Each line of the data should be repeated precisely.

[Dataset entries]
━━━━━━━━

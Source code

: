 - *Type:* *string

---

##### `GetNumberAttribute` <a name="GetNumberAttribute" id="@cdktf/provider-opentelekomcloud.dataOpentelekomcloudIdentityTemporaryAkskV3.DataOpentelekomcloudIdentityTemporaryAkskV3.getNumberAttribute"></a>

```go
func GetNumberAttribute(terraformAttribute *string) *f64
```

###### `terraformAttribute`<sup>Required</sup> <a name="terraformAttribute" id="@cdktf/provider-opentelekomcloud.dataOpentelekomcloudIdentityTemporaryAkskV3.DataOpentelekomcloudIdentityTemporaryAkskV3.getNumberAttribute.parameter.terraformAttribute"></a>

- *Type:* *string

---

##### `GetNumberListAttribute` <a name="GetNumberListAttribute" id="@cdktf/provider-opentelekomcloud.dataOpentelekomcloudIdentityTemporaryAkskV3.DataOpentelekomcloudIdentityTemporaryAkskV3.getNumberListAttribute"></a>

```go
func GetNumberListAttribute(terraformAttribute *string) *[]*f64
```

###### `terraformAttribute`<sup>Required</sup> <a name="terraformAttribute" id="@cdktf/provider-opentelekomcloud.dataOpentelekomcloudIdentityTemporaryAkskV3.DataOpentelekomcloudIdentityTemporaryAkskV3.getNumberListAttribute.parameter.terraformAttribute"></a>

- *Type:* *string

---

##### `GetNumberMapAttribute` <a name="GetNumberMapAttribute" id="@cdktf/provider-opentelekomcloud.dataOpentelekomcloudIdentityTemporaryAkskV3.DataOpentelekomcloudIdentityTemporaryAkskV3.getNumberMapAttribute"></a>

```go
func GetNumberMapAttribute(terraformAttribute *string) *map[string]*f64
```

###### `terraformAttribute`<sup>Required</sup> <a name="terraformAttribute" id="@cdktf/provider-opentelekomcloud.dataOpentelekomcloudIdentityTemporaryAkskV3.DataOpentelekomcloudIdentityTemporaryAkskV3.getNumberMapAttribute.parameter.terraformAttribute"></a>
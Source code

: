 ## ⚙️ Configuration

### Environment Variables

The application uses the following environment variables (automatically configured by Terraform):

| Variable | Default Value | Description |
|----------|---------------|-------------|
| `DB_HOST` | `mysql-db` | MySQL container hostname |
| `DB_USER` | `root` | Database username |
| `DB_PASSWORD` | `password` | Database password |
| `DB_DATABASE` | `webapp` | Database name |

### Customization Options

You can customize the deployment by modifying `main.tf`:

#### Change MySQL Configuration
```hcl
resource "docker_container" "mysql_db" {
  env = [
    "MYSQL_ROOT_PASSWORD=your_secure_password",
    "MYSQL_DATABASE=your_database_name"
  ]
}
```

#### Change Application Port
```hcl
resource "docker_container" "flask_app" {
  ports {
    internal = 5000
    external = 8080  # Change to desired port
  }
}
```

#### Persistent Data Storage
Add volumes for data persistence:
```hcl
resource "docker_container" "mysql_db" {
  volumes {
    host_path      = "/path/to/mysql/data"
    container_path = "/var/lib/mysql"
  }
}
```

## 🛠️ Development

━━━━━━━━

* [EXPECTED ANSWER]
Source code

: - *Type:* *string

---

##### `GetNumberAttribute` <a name="GetNumberAttribute" id="@cdktf/provider-opentelekomcloud.dataOpentelekomcloudIdentityTemporaryAkskV3.DataOpentelekomcloudIdentityTemporaryAkskV3.getNumberAttribute"></a>

```go
func GetNumberAttribute(terraformAttribute *string) *f64
```

###### `terraformAttribute`<sup>Required</sup> <a name="terraformAttribute" id="@cdktf/provider-opentelekomcloud.dataOpentelekomcloudIdentityTemporaryAkskV3.DataOpentelekomcloudIdentityTemporaryAkskV3.getNumberAttribute.parameter.terraformAttribute"></a>

- *Type:* *string

---

##### `GetNumberListAttribute` <a name="GetNumberListAttribute" id="@cdktf/provider-opentelekomcloud.dataOpentelekomcloudIdentityTemporaryAkskV3.DataOpentelekomcloudIdentityTemporaryAkskV3.getNumberListAttribute"></a>

```go
func GetNumberListAttribute(terraformAttribute *string) *[]*f64
```

###### `terraformAttribute`<sup>Required</sup> <a name="terraformAttribute" id="@cdktf/provider-opentelekomcloud.dataOpentelekomcloudIdentityTemporaryAkskV3.DataOpentelekomcloudIdentityTemporaryAkskV3.getNumberListAttribute.parameter.terraformAttribute"></a>

- *Type:* *string

---

##### `GetNumberMapAttribute` <a name="GetNumberMapAttribute" id="@cdktf/provider-opentelekomcloud.dataOpentelekomcloudIdentityTemporaryAkskV3.DataOpentelekomcloudIdentityTemporaryAkskV3.getNumberMapAttribute"></a>

```go
func GetNumberMapAttribute(terraformAttribute *string) *map[string]*f64
```

###### `terraformAttribute`<sup>Required</sup> <a name="terraformAttribute" id="@cdktf/provider-opentelekomcloud.dataOpentelekomcloudIdentityTemporaryAkskV3.DataOpentelekomcloudIdentityTemporaryAkskV3.getNumberMapAttribute.parameter.terraformAttribute"></a>
Source code

: ## ⚙️ Configuration

### Environment Variables

The application uses the following environment variables (automatically configured by Terraform):

| Variable | Default Value | Description |
|----------|---------------|-------------|
| `DB_HOST` | `mysql-db` | MySQL container hostname |
| `DB_USER` | `root` | Database username |
| `DB_PASSWORD` | `password` | Database password |
| `DB_DATABASE` | `webapp` | Database name |

### Customization Options

You can customize the deployment by modifying `main.tf`:

#### Change MySQL Configuration
```hcl
resource "docker_container" "mysql_db" {
  env = [
    "MYSQL_ROOT_PASSWORD=your_secure_password",
    "MYSQL_DATABASE=your_database_name"
  ]
}
```

#### Change Application Port
```hcl
resource "docker_container" "flask_app" {
  ports {
    internal = 5000
    external = 8080  # Change to desired port
  }
}
```

#### Persistent Data Storage
Add volumes for data persistence:
```hcl
resource "docker_container" "mysql_db" {
  volumes {
    host_path      = "/path/to/mysql/data"
    container_path = "/var/lib/mysql"
  }
}
```

## 🛠️ Development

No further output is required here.